The prison service in England and Wales currently delivers a number of cognitive skills training programmes, including one based on Reasoning and Rehabilitation (R&R), a Canadian programme developed in 1988 by Ross, Fabiano and Ewles (Palmer 2003: 159). One such programme is the Enhanced Thinking Skills (ETS) programme, which is targeted at medium risk, male and female, adult offenders (Palmer 2003: 164); this programme was delivered in HMP Winchester until quite recently. The cognitivebehavioural approach of the programme targets social-cognitive deficits and comprises twenty two-hour sessions. The Playing for Time model of practice and an ETS programme are worlds apart in their approaches; ETS focuses directly on prisoners' experiences of the criminal justice system and patterns of offending behaviour and addresses perceived deficits in social cognition. Our work does not start with a deficit model; it begins with an exploration of the individual and the group's strengths and abilities and aims to support, develop and extend these within the parameters of the project. However, the work will inevitably challenge deficits in prisoner behaviour and perception of their self and others because it is essential for the development of team and ensemble work that pro-social behaviour and values are encouraged.

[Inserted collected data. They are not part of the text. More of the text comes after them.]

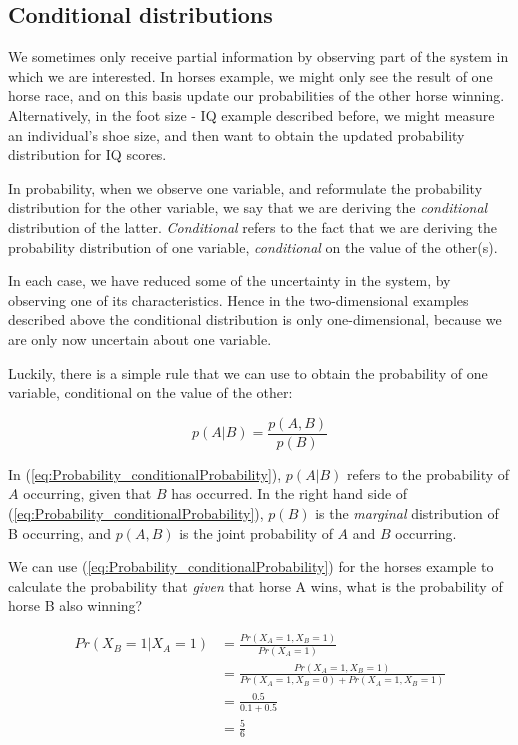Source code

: \documentclass[11pt,fullpage]{book}
\begin{document}
\subsection{Conditional distributions}\label{sec:Probability_conditionalDistributionIntro}
We sometimes only receive partial information by observing part of the system in which we are interested. In horses example, we might only see the result of one horse race, and on this basis update our probabilities of the other horse winning. Alternatively, in the foot size - IQ example described before, we might measure an individual's shoe size, and then want to obtain the updated probability distribution for IQ scores.

In probability, when we observe one variable, and reformulate the probability distribution for the other variable, we say that we are deriving the \textit{conditional} distribution of the latter. \textit{Conditional} refers to the fact that we are deriving the probability distribution of one variable, \textit{conditional} on the value of the other(s).

In each case, we have reduced some of the uncertainty in the system, by observing one of its characteristics. Hence in the two-dimensional examples described above the conditional distribution is only one-dimensional, because we are only now uncertain about one variable. 

Luckily, there is a simple rule that we can use to obtain the probability of one variable, conditional on the value of the other:

\begin{equation}\label{eq:Probability_conditionalProbability}
p(A|B) = \frac{p(A,B)}{p(B)}
\end{equation}

In (\ref{eq:Probability_conditionalProbability}), $p(A|B)$ refers to the probability of $A$ occurring, given that $B$ has occurred. In the right hand side of (\ref{eq:Probability_conditionalProbability}), $p(B)$ is the \textit{marginal} distribution of B occurring, and $p(A,B)$ is the joint probability of $A$ and $B$ occurring.

We can use (\ref{eq:Probability_conditionalProbability}) for the horses example to calculate the probability that \textit{given} that horse A wins, what is the probability of horse B also winning?

\begin{equation}\label{eq:Probability_conditionalDiscreteCoins}
\begin{align}
Pr(X_B=1|X_A=1) &= \frac{Pr(X_A=1,X_B=1)}{Pr(X_A=1)}\\
&= \frac{Pr(X_A=1,X_B=1)}{Pr(X_A=1,X_B=0)+Pr(X_A=1,X_B=1)}\\
&= \frac{0.5}{0.1 + 0.5}\\ 
&= \frac{5}{6}
\end{align}
\end{equation}
\end{document}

Palmer, in an analysis of the ways in which cognitive-behavioural theory can be used as a framework to analyse criminal behaviour, suggests that there is evidence to suggest that people who offend are more likely than non-offenders to have a variety of social-cognitive deficits (2003: 17). These include:

• self-control/impulsivity;

• concrete vs. abstract reasoning;

• social perspective-taking and empathy;

• social problem-solving.

(2003: 18)

Instant, as opposed to delayed, gratification is linked to lack of self-control. It is difficult for prisoners who have not experienced drama before to comprehend why they are being asked to do what they have to do in order to achieve the end result. Gratification is necessarily delayed and prisoners have to overcome moments in the process where they cannot see the point of what they are being asked to do, even though activities are always framed within a rationale that is shared with them. Prisoners have to overcome the impulse to give up when things get difficult or when rehearsal processes are frustrating. In order to function effectively as a team they have to control feelings of anger and also learn to tolerate differences in others.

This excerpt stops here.